Leave out each picture. Repeat everything else in the records exactly.

----

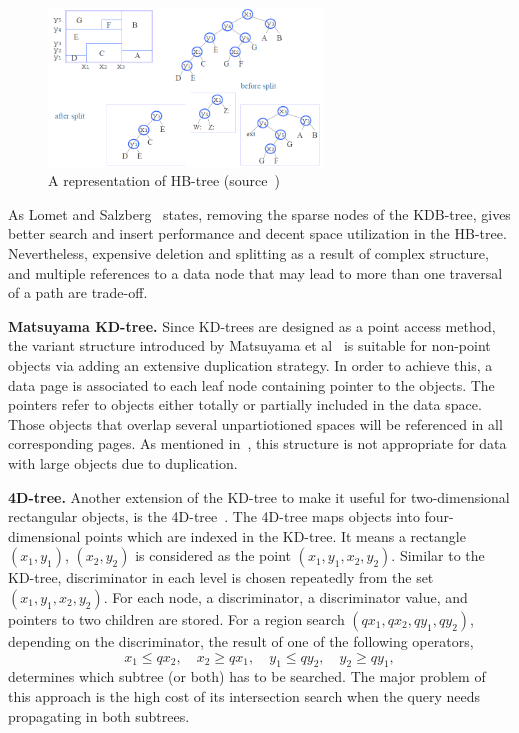 \documentclass[a4paper,12pt]{article}
\begin{document}
\begin{figure}
\centering
\includegraphics[width=0.65\textwidth,height=0.2\textheight]{hbtree}
\caption{A representation of HB-tree (source~\cite{hbtree1})}
\label{fighbtree}
\end{figure}

As Lomet and Salzberg~\cite{hbtree1} states, removing the sparse nodes of the KDB-tree, gives better search and insert performance and decent space utilization in the HB-tree. Nevertheless, expensive deletion and splitting as a result of complex structure, and multiple references to a data node that may lead to more than one traversal of a path are trade-off.

\textbf{Matsuyama KD-tree.} Since KD-trees are designed as a point access method, the variant structure introduced by Matsuyama et al~\cite{matsuyama} is suitable for non-point objects via adding an extensive duplication strategy. In order to achieve this, a data page is associated to each leaf node containing pointer to the objects. The pointers refer to objects either totally or partially included in the data space. Those objects that overlap several unpartiotioned spaces will be referenced in all corresponding pages. As mentioned in~\cite{survey}, this structure is not appropriate for data with large objects due to duplication.

\textbf{4D-tree.} Another extension of the KD-tree to make it useful for two-dimensional rectangular objects, is the 4D-tree~\cite{4dtree}. The 4D-tree maps objects into four-dimensional points which are indexed in the KD-tree. It means a rectangle $(x‍‍_1, y_1)$, $(x_2, y_2)$ is considered as the point $(x‍‍_1, y_1, x_2, y_2)$. Similar to the 	KD-tree, discriminator in each level is chosen repeatedly from the set $(x‍‍_1, y_1, x_2, y_2)$. For each node, a discriminator, a discriminator value, and pointers to two children are stored. 
For a region search $(qx_1, qx_2, qy_1, qy_2)$, depending on the discriminator, the result of one of the following operators,
$$x_1 \leq qx_2, \quad x_2 \geq qx_1, \quad y_1 \leq qy_2, \quad y_2 \geq qy_1,$$ 
determines which subtree (or both) has to be searched.
The major problem of this approach is the high cost of its intersection search when the query needs propagating in both subtrees. 
\end{document}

----

> _Response to this exercise_:
 \documentclass[a4paper,12pt]{article}
\begin{document}
\begin{figure}
\centering
\includegraphics[width=0.65\textwidth,height=0.2\textheight]{hbtree}
\caption{A representation of HB-tree (source~\cite{hbtree1})}
\label{fighbtree}
\end{figure}

As Lomet and Salzberg~\cite{hbtree1} states, removing the sparse nodes of the KDB-tree, gives better search and insert performance and decent space utilization in the HB-tree. Nevertheless, expensive deletion and splitting as a result of complex structure, and multiple references to a data node that may lead to more than one traversal of a path are trade-off.

\textbf{Matsuyama KD-tree.} Since KD-trees are designed as a point access method, the variant structure introduced by Matsuyama et al~\cite{matsuyama} is suitable for non-point objects via adding an extensive duplication strategy. In order to achieve this, a data page is associated to each leaf node containing pointer to the objects. The pointers refer to objects either totally or partially included in the data space. Those objects that overlap several unpartiotioned spaces will be referenced in all corresponding pages. As mentioned in~\cite{survey}, this structure is not appropriate for data with large objects due to duplication.

\textbf{4D-tree.} Another extension of the KD-tree to make it useful for two-dimensional rectangular objects, is the 4D-tree~\cite{4dtree}. The 4D-tree maps objects into four-dimensional points which are indexed in the KD-tree. It means a rectangle $(x‍‍_1, y_1)$, $(x_2, y_2)$ is considered as the point $(x‍‍_1, y_1, x_2, y_2)$. Similar to the 	KD-tree, discriminator in each level is chosen repeatedly from the set $(x‍‍_1, y_1, x_2, y_2)$. For each node, a discriminator, a discriminator value, and pointers to two children are stored. 
For a region search $(qx_1, qx_2, qy_1, qy_2)$, depending on the discriminator, the result of one of the following operators,
$$x_1 \leq qx_2, \quad x_2 \geq qx_1, \quad y_1 \leq qy_2, \quad y_2 \geq qy_1,$$ 
determines which subtree (or both) has to be searched.
The major problem of this approach is the high cost of its intersection search when the query needs propagating in both subtrees. 
\end{document}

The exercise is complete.